It was of a woman lying face-down on the kitchen floor. Her head was turned to the side, but her long brown hair covered her face. She was wearing jeans and a black, fitted jacket, but her feet were bare. Joplin moved quickly to the next photo, which showed the woman from a different angle. Whoever had taken it had stood or knelt near her head this time. Two more photos were close-ups of the woman’s hands, which were on either side of her, palms down, as if she’d fallen and had tried to get up. There was a wide silver ring on the middle finger of her right hand and a diamond solitaire ring on the third finger of her left hand. The nails were pink and looked professionally manicured.
He was certain she was dead.
***
Sarah Petersen looked up from her computer to see Hollis Joplin standing in the doorway.

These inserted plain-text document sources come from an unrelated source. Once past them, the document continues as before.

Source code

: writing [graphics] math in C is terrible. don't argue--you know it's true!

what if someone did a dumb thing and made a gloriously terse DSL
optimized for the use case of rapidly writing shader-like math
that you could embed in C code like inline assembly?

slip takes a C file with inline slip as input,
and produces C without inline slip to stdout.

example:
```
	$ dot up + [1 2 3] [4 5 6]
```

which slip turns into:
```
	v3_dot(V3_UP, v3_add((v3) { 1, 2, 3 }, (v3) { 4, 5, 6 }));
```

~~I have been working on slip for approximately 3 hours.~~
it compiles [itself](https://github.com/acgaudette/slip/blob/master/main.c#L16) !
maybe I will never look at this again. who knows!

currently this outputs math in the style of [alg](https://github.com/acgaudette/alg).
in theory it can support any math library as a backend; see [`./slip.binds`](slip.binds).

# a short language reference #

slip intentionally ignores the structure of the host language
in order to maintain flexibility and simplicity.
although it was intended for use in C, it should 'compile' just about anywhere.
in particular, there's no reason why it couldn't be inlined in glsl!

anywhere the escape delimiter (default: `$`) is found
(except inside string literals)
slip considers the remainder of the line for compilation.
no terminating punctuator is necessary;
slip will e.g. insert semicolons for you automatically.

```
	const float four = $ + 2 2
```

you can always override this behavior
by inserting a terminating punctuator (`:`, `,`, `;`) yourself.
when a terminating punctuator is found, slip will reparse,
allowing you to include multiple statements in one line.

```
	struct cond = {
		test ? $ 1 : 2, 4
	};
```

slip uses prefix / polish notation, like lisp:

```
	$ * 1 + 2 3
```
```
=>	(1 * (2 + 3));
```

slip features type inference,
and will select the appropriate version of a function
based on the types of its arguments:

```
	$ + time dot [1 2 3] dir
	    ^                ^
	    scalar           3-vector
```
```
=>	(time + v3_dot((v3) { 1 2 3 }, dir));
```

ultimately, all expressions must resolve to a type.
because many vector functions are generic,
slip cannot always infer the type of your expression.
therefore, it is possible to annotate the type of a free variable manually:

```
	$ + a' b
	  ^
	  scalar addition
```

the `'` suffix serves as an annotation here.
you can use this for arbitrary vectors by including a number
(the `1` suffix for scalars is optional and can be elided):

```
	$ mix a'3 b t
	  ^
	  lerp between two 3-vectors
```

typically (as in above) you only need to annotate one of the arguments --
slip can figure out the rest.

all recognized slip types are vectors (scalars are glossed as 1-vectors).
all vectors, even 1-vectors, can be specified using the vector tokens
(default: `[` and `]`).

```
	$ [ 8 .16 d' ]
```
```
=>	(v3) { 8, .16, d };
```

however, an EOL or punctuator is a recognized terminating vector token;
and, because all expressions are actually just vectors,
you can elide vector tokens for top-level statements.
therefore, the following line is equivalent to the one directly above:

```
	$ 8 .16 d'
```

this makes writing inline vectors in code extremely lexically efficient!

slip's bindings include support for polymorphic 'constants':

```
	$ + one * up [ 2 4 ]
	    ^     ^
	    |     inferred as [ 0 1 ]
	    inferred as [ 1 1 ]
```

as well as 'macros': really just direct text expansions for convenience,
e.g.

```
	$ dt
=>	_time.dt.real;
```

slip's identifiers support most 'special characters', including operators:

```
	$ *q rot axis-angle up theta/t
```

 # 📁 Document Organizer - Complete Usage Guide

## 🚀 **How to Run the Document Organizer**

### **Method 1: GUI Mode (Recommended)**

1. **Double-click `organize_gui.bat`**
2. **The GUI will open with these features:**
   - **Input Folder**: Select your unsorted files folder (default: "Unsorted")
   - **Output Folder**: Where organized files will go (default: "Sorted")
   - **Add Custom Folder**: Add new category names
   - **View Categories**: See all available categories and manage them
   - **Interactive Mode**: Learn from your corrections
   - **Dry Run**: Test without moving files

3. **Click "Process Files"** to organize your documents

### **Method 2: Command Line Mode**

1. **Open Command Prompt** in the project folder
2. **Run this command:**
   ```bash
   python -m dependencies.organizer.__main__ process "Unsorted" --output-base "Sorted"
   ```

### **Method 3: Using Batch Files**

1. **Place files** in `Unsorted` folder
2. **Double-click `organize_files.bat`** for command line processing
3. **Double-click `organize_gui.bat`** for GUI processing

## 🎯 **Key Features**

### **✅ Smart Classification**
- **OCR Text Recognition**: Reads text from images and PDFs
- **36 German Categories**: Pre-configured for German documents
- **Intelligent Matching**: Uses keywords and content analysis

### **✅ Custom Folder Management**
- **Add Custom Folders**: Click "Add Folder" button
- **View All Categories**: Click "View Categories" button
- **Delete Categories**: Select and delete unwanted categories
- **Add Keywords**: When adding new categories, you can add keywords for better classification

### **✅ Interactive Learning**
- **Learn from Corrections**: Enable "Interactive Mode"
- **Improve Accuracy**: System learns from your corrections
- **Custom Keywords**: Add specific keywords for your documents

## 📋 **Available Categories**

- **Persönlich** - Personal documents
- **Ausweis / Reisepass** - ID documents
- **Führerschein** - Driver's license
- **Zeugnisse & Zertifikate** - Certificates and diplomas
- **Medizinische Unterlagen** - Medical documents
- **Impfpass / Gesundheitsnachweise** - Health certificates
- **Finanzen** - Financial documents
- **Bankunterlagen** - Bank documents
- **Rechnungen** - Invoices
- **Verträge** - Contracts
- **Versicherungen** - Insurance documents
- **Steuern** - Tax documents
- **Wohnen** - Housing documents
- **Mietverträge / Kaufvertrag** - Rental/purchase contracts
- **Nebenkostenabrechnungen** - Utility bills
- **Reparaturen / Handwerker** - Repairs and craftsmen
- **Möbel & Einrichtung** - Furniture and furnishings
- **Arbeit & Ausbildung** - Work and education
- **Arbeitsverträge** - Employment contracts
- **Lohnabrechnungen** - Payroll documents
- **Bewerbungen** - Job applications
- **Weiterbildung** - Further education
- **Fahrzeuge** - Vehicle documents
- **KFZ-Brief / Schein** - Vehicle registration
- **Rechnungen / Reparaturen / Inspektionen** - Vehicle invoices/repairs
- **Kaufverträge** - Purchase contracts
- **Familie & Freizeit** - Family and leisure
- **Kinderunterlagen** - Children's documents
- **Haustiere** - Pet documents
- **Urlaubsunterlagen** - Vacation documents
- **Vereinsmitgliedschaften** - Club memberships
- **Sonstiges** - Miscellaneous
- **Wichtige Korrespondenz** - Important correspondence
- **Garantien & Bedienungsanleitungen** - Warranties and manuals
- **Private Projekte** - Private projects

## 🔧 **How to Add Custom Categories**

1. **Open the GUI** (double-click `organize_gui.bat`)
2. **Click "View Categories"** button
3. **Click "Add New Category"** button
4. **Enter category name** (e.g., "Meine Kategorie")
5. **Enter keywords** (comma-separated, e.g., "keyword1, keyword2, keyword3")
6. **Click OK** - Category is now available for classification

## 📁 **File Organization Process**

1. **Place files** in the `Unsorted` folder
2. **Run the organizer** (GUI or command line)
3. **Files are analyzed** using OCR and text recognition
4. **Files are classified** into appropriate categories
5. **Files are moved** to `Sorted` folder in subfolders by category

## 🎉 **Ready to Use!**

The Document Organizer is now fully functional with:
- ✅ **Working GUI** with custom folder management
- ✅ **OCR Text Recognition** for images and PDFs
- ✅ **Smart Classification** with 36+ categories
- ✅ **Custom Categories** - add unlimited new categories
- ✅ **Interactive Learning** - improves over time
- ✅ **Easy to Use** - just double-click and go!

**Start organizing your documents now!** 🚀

His large head, thick blond hair looking a little unkempt, was cocked to one side, and his green eyes were definitely blood-shot.
“Can I talk to you?”
“Sure. What’s up?”
He placed some photos on the desk and nodded toward them. “I’d like you to look at these.”
She gave him a quick glance, eyebrows raised, then picked them up. Shuffling through them, Sarah frowned when she got to the fifth picture. “You take these?” she asked, looking up at him.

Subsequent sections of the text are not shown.